I came inside our house and slinked out of my jacket and backpack and lay down on the couch and looked out the window and stared up into the gray sky through the branches of a tree that had yet to bloom in the late spring. My life was ending. A new one would begin. And I had no idea what that meant or what it would look like. I only knew I had loved what I had in that little town in that little school with my little group of friends and that I might never have anything so good again.
When you are 10 years old you have no conception of something like The Rest of Your Life. I remember wishing that we could be living in Kansas again in time for me to go to high school with all of my friends. Play football together. Drive to school. Kiss the girls who would allow it. But I was leaving and those dreams of mine were dying in a way I only half-understood.
Fifteen years later I moved back. Not to that little town. But back to Kansas. Chasing a degree and a half-discerned dream, trying to plant a church. Those were the intentions anyway. Mostly, God gave us two kids and the trial by fire that is a Master's program.

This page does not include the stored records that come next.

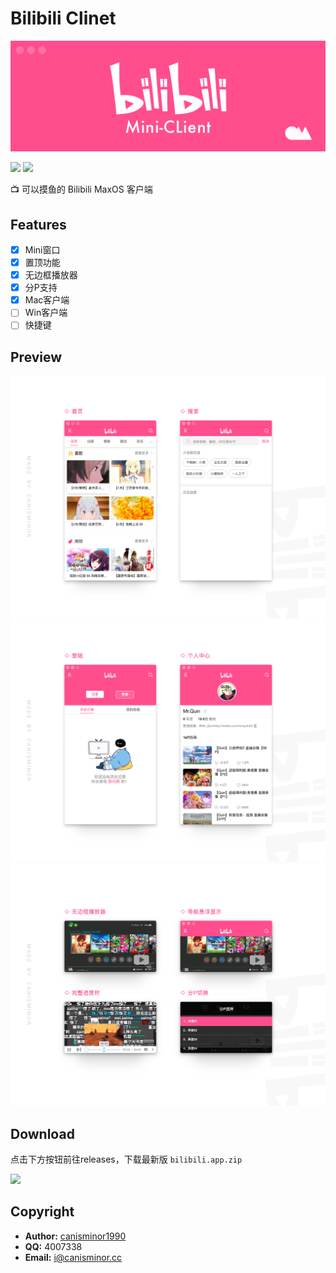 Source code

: # Bilibili Clinet

![](https://github.com/canisminor1990/bilibili-client/blob/master/doc/banner.png?raw=true)

[![](https://img.shields.io/github/release/canisminor1990/bilibili-client.svg)](https://github.com/canisminor1990/bilibili-client)
[![](https://img.shields.io/github/downloads/canisminor1990/bilibili-client/total.svg)](https://github.com/canisminor1990/bilibili-client/releases)

📺 可以摸鱼的 Bilibili MaxOS 客户端

## Features

- [x] Mini窗口
- [x] 置顶功能
- [x] 无边框播放器
- [x] 分P支持
- [x] Mac客户端
- [ ] Win客户端
- [ ] 快捷键

## Preview

![](https://github.com/canisminor1990/bilibili-client/blob/master/doc/preview-1.png?raw=true)
![](https://github.com/canisminor1990/bilibili-client/blob/master/doc/preview-2.png?raw=true)
![](https://github.com/canisminor1990/bilibili-client/blob/master/doc/preview-3.png?raw=true)

## Download

点击下方按钮前往releases，下载最新版 `bilibili.app.zip`

[![](https://img.shields.io/badge/bilibili-download-ff69b4.svg?style=for-the-badge)](https://github.com/canisminor1990/bilibili-client/releases)

## Copyright

- **Author:** [canisminor1990](https://github.com/canisminor1990)
- **QQ:** 4007338
- **Email:** <i@canisminor.cc>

And now I stand on the cusp of leaving again. This time I am not stretched out on the couch, feeling nostalgic in the way only a sensitive pre-adolescent can, but as grateful as I am to be returning to Colorado, as much as it feels like answering a call and bringing my dreams to fruition, I would be remiss not to look out of our bay window at our chicken coop and the rabbit picking its way through our Bermuda grass and not feel something. To watch my son run through the yard, shirt covered in sweat from the humidity, laughing and playing and mowing the yard with me. Every time we leave a place we give up something, even if at the time we cannot discern what that may be. For as much as my life in this place wasn't all that I wanted it to be, it was a great life.
This is where I learned how badly I needed to be a parent. How wonderful contentment in the home can be. How true it is that happiness is largely a choice. Leaving a place you don't like very much (Salina, not Kansas itself) is like going to the funeral of someone you didn't like very much: still sad. And no time to be petty. I have great hope for the future, trusting that this is God's will for our family and his vocation for my life. I am not sad in the slightest to be going to Colorado, only sad to be leaving Kansas. And, I trust that is right.
To the next step, my friends, may it be the last for awhile.